BEGIN Data for analysis

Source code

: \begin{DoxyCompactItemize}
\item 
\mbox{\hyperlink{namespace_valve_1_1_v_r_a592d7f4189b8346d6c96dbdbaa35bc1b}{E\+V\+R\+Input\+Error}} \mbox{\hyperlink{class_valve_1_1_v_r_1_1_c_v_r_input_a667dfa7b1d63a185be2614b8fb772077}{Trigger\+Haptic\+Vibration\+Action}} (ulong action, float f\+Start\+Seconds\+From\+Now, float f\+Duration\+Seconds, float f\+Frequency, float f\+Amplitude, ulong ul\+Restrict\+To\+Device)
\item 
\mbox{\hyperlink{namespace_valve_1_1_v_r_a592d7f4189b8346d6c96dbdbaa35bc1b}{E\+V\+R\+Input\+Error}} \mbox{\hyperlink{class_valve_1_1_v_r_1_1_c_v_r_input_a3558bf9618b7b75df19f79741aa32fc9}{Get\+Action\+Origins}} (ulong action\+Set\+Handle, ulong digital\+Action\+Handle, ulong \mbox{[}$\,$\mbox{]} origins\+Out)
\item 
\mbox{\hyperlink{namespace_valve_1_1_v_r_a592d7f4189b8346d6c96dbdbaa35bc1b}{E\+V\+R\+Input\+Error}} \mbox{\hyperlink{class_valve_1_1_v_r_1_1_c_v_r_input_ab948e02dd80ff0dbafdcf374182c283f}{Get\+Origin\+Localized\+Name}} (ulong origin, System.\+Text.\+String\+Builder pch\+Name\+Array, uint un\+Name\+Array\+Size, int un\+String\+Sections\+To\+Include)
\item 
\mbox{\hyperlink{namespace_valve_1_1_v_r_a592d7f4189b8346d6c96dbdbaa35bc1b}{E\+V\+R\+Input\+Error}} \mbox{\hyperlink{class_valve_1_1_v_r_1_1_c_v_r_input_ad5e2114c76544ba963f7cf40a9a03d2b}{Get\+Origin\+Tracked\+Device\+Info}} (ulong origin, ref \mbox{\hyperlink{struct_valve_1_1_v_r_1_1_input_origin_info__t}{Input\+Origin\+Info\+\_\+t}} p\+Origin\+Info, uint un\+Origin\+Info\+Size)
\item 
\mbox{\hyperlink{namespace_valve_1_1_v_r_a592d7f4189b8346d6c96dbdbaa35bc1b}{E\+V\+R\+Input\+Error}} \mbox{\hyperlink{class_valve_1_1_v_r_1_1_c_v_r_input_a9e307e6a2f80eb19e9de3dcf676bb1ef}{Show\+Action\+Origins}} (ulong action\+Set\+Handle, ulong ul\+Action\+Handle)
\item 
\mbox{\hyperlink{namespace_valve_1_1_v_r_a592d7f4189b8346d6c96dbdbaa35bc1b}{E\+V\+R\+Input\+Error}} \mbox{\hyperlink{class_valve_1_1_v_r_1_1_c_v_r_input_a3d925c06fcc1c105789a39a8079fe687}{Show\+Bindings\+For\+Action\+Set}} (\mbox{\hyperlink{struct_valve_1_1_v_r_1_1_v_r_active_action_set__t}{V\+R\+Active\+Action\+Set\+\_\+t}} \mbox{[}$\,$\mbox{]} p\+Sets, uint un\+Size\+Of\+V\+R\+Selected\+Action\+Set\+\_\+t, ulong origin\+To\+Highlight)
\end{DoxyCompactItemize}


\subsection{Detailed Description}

END Data for analysis

=== Exercise instructions ===
If a line in the records above includes the string "Origins", copy it.

=== Exercise answer ===
\mbox{\hyperlink{namespace_valve_1_1_v_r_a592d7f4189b8346d6c96dbdbaa35bc1b}{E\+V\+R\+Input\+Error}} \mbox{\hyperlink{class_valve_1_1_v_r_1_1_c_v_r_input_a3558bf9618b7b75df19f79741aa32fc9}{Get\+Action\+Origins}} (ulong action\+Set\+Handle, ulong digital\+Action\+Handle, ulong \mbox{[}$\,$\mbox{]} origins\+Out)
\mbox{\hyperlink{namespace_valve_1_1_v_r_a592d7f4189b8346d6c96dbdbaa35bc1b}{E\+V\+R\+Input\+Error}} \mbox{\hyperlink{class_valve_1_1_v_r_1_1_c_v_r_input_a9e307e6a2f80eb19e9de3dcf676bb1ef}{Show\+Action\+Origins}} (ulong action\+Set\+Handle, ulong ul\+Action\+Handle)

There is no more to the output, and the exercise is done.